— Stored data —
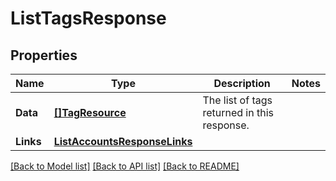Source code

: # ListTagsResponse

## Properties

Name | Type | Description | Notes
------------ | ------------- | ------------- | -------------
**Data** | [**[]TagResource**](TagResource.md) | The list of tags returned in this response.  | 
**Links** | [**ListAccountsResponseLinks**](ListAccountsResponse_links.md) |  | 

[[Back to Model list]](../README.md#documentation-for-models) [[Back to API list]](../README.md#documentation-for-api-endpoints) [[Back to README]](../README.md)


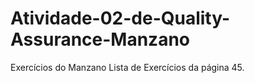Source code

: # Atividade-02-de-Quality-Assurance-Manzano
Exercícios do Manzano Lista de Exercícios da página 45.
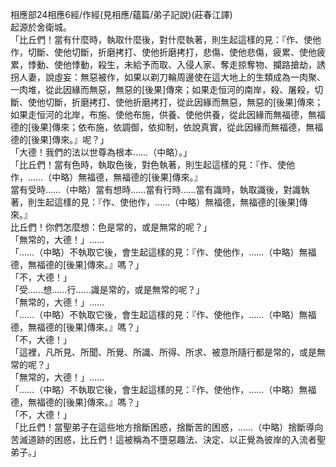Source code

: 相應部24相應6經/作經(見相應/蘊篇/弟子記說)(莊春江譯)  
起源於舍衛城。  
「比丘們！當有什麼時，執取什麼後，對什麼執著，則生起這樣的見：『作、使他作，切斷、使他切斷，折磨拷打、使他折磨拷打，悲傷、使他悲傷，疲累、使他疲累，悸動、使他悸動，殺生，未給予而取、入侵人家、奪走掠奪物、攔路搶劫，誘拐人妻，說虛妄：無惡被作，如果以剃刀輪周邊使在這大地上的生類成為一肉聚、一肉堆，從此因緣而無惡，無惡的[後果]傳來；如果走恒河的南岸，殺、屠殺，切斷、使他切斷，折磨拷打、使他折磨拷打，從此因緣而無惡，無惡的[後果]傳來；如果走恒河的北岸，布施、使他布施，供養、使他供養，從此因緣而無福德，無福德的[後果]傳來；依布施，依調御，依抑制，依說真實，從此因緣而無福德，無福德的[後果]傳來。』呢？」  
「大德！我們的法以世尊為根本……（中略）。」  
「比丘們！當有色時，執取色後，對色執著，則生起這樣的見：『作、使他作，……（中略）無福德，無福德的[後果]傳來。』  
當有受時……（中略）當有想時……當有行時……當有識時，執取識後，對識執著，則生起這樣的見：『作、使他作，……（中略）無福德，無福德的[後果]傳來。』  
比丘們！你們怎麼想：色是常的，或是無常的呢？」  
「無常的，大德！」……  
「……（中略）不執取它後，會生起這樣的見：『作、使他作，……（中略）無福德，無福德的[後果]傳來。』嗎？」  
「不，大德！」  
「受……想……行……識是常的，或是無常的呢？」  
「無常的，大德！」……  
「……（中略）不執取它後，會生起這樣的見：『作、使他作，……（中略）無福德，無福德的[後果]傳來。』嗎？」  
「不，大德！」  
「這裡，凡所見、所聞、所覺、所識、所得、所求、被意所隨行都是常的，或是無常的呢？」  
「無常的，大德！」……  
「……（中略）不執取它後，會生起這樣的見：『作、使他作，……（中略）無福德，無福德的[後果]傳來。』嗎？」  
「不，大德！」  
「比丘們！當聖弟子在這些地方捨斷困惑，捨斷苦的困惑，……（中略）捨斷導向苦滅道跡的困惑，比丘們！這被稱為不墮惡趣法、決定、以正覺為彼岸的入流者聖弟子。」  
  
  
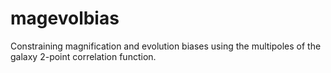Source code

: # magevolbias

Constraining magnification and evolution biases using the multipoles of the galaxy 2-point correlation function.
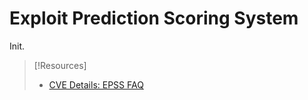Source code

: 
# Exploit Prediction Scoring System
Init.

> [!Resources]
> - [CVE Details: EPSS FAQ](https://www.cvedetails.com/epss/faq.html)

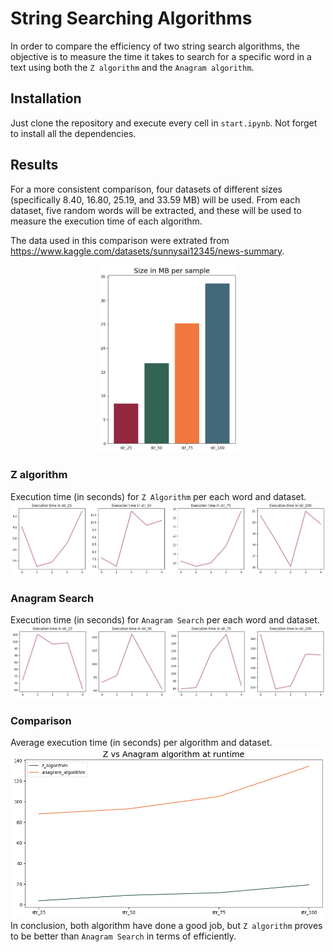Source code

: # String Searching Algorithms
In order to compare the efficiency of two string search algorithms, the objective is to measure the time it takes to search for a specific word in a text using both the `Z algorithm` and the `Anagram algorithm`.

## Installation
Just clone the repository and execute every cell in `start.ipynb`. Not forget to install all the dependencies.

## Results
For a more consistent comparison, four datasets of different sizes (specifically 8.40, 16.80, 25.19, and 33.59 MB) will be used. From each dataset, five random words will be extracted, and these will be used to measure the execution time of each algorithm.

The data used in this comparison were extrated from <a>https://www.kaggle.com/datasets/sunnysai12345/news-summary</a>.

<p align="center">
    <img src="./src/img/size_text.png" height="300px"/> 
</p>

### Z algorithm
Execution time (in seconds) for `Z Algorithm` per each word and dataset.
<img src="./src/img/zAlgo_text.png"/> 

### Anagram Search
Execution time (in seconds) for `Anagram Search` per each word and dataset.
<img src="./src/img/anagramAlgo_text.png"/> 

### Comparison
Average execution time (in seconds) per algorithm and dataset.
<img src="./src/img/comparison.png"/> 
In conclusion, both algorithm have done a good job, but `Z algorithm` proves to be better than `Anagram Search` in terms of efficiently.
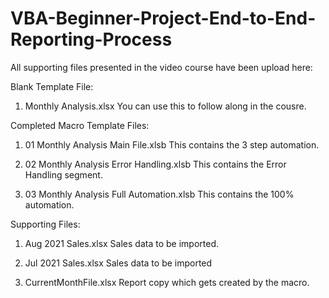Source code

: # VBA-Beginner-Project-End-to-End-Reporting-Process

All supporting files presented in the video course have been upload here:

Blank Template File:
1. Monthly Analysis.xlsx
You can use this to follow along in the cousre.

Completed Macro Template Files:
1. 01 Monthly Analysis Main File.xlsb
This contains the 3 step automation.

2. 02 Monthly Analysis Error Handling.xlsb
This contains the Error Handling segment.

3. 03 Monthly Analysis Full Automation.xlsb
This contains the 100% automation.

Supporting Files:
1. Aug 2021 Sales.xlsx
Sales data to be imported. 

2. Jul 2021 Sales.xlsx
Sales data to be imported

3. CurrentMonthFile.xlsx
Report copy which gets created by the macro.

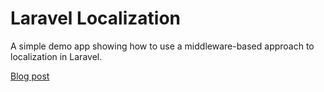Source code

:# Laravel Localization

A simple demo app showing how to use a middleware-based approach to localization in Laravel.

[Blog post](https://masteringlaravel.io/daily/2023-11-28-a-simple-approach-to-localization-using-middleware)
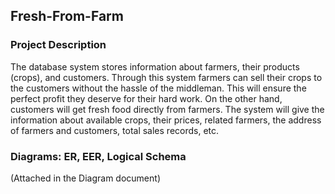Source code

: ## Fresh-From-Farm
### Project Description
The database system stores information about farmers, their products (crops), and customers. Through this system farmers can sell their crops to the customers without the hassle of the middleman. This will ensure the perfect profit they deserve for their hard work. On the other hand, customers will get fresh food directly from farmers. The system will give the information about available crops, their prices, related farmers, the address of farmers and customers, total sales records, etc.

### Diagrams: ER, EER, Logical Schema
(Attached in the Diagram document)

— Work to be completed —
Check each line of the data for "seconds". Copy the lines where it turns up.

— Reply to the exercise —
Execution time (in seconds) for `Z Algorithm` per each word and dataset.
Execution time (in seconds) for `Anagram Search` per each word and dataset.
Average execution time (in seconds) per algorithm and dataset.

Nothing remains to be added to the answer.